Greene used a study by Harvard economist Caroline Minter Hoxby to prove more school choices benefits non-choice students. In her study, Hoxby discovered metropolitan areas with more school choices have higher academic performance than areas with fewer choices. Quoting from her research, Greene writes:

“A one standard deviation increase in the available public school district choices results in a 3 percentile improvement in test scores and a 4 percent increase in wages for students upon entering the workforce, all for 17 percent less per capita expenditure. A one standard deviation increase in choices offered by the private sector results in an 8 percentile point improvement in test scores and a 12 percent increase in wages for students upon entering the workforce, without any significant change in per capita expenditure.”
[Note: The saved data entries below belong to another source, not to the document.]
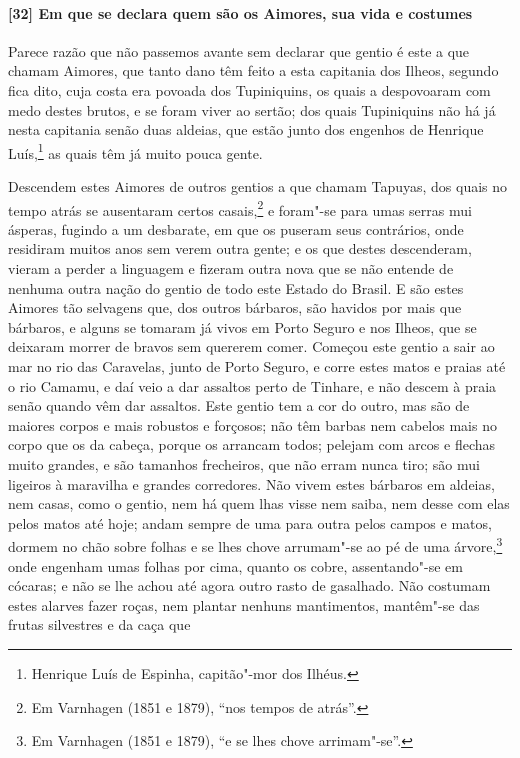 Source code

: \begin{linenumbers}
\paragraph{[32] Em que se declara quem são os Aimores, sua vida e costumes} \quad
Parece razão que não passemos avante sem declarar que gentio é este a que chamam Aimores,
que tanto dano têm feito a esta capitania dos Ilheos, segundo fica dito, cuja costa era
povoada dos Tupiniquins, os quais a despovoaram com medo destes brutos, e se foram viver
ao sertão; dos quais Tupiniquins não há já nesta capitania senão duas aldeias, que estão
junto dos engenhos de Henrique Luís,\footnote{ Henrique Luís de Espinha, capitão"-mor dos
Ilhéus.} as quais têm já muito pouca gente.

Descendem estes Aimores de outros gentios a que chamam Tapuyas, dos quais no tempo atrás
se ausentaram certos casais,\footnote{ Em Varnhagen (1851 e 1879), ``nos tempos de
atrás''.} e foram"-se para umas serras mui ásperas, fugindo a um desbarate, em que os
puseram seus contrários, onde residiram muitos anos sem verem outra gente; e os que destes
descenderam, vieram a perder a linguagem e fizeram outra nova que se não entende de
nenhuma outra nação do gentio de todo este Estado do Brasil. E são estes Aimores tão
selvagens que, dos outros bárbaros, são havidos por mais que bárbaros, e alguns se tomaram
já vivos em Porto Seguro e nos Ilheos, que se deixaram morrer de bravos sem quererem
comer. Começou este gentio a sair ao mar no rio das Caravelas, junto de Porto Seguro, e
corre estes matos e praias até o rio Camamu, e daí veio a dar assaltos perto de Tinhare, e
não descem à praia senão quando vêm dar assaltos. Este gentio tem a cor do outro, mas são
de maiores corpos e mais robustos e forçosos; não têm barbas nem cabelos mais no corpo que
os da cabeça, porque os arrancam todos; pelejam com arcos e flechas muito grandes, e são
tamanhos frecheiros, que não erram nunca tiro; são mui ligeiros à maravilha e grandes
corredores. Não vivem estes bárbaros em aldeias, nem casas, como o gentio, nem há quem
lhas visse nem saiba, nem desse com elas pelos matos até hoje; andam sempre de uma para
outra pelos campos e matos, dormem no chão sobre folhas e se lhes chove arrumam"-se ao pé
de uma árvore,\footnote{ Em Varnhagen (1851 e 1879), ``e se lhes chove arrimam"-se''.} onde
engenham umas folhas por cima, quanto os cobre, assentando"-se em cócaras; e não se lhe
achou até agora outro rasto de gasalhado. Não costumam estes alarves fazer roças, nem
plantar nenhuns mantimentos, mantêm"-se das frutas silvestres e da caça que

\end{linenumbers}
From these results, Hoxby concludes, “If private schools in any area receive sufficient resources to subsidize each student by $1,000, the achievement of public school students rises.”

Whether private schools produce less tolerant and less segregated students is another doubt raised by critics of private (religious) schools. Several studies have been conducted to examine this issue. Questions were asked to test private school student response to racial, religious, and political issues. The studies mentioned by Greene show private schools students more tolerant than those in public schools on all of the issues. In addition to the issue of tolerance, the National Education Longitudinal Study found 59 percent of private school students were in racially mixed classrooms compared to 45 percent of public school students. A study by Greene on racial segregation in lunchrooms found private schools students were less segregated than were students in public schools. Specifically, he discovered that …

“After adjusting for the city, seating restrictions, school size, and student grade level, we found that 79 percent of private school students were in racially mixed groups compared with 43 percent of public school students.”

Greene concludes, “private schools are bastions of neither intolerance nor segregation.” When under private control, “schools appear to promote these civic purposes of education more effectively than government control of schools.”

The study commissioned by the US Chamber of Commerce, Leaders and Laggards, emphasized the need for more school choice. As anyone in business knows, customer satisfaction is one key indicator of future profitability. So is parental satisfaction with their children’s education, but the general attitude of political and education professionals is that parental preference is not very important. Their attitude is one of professional arrogance presuming that because they are the professionals only they know what is best for children. In the past, neither parents nor any other taxpayers, has had any means to evaluate whether they have been getting their money’s worth. The No Child Left Behind program has given the public the means to make that evaluation. Greene also addressed this issue. The result of his study is that a majority of parents consistently say they are much more satisfied with the charter or private schools their children now attend than with the public schools their children previously attended.

Research clearly demonstrates the merits of voucher programs, private schools (as well as charter schools), and refutes the self-serving criticisms of educators and their supporters. The principles of freedom, equity, and fairness demand the facts be applied to the contemporary situation. Therefore, a universal voucher program for all parents and students to attend the school of their choice must be instituted. After which, real economic reform is required not political lip service by way of a higher minimum wage.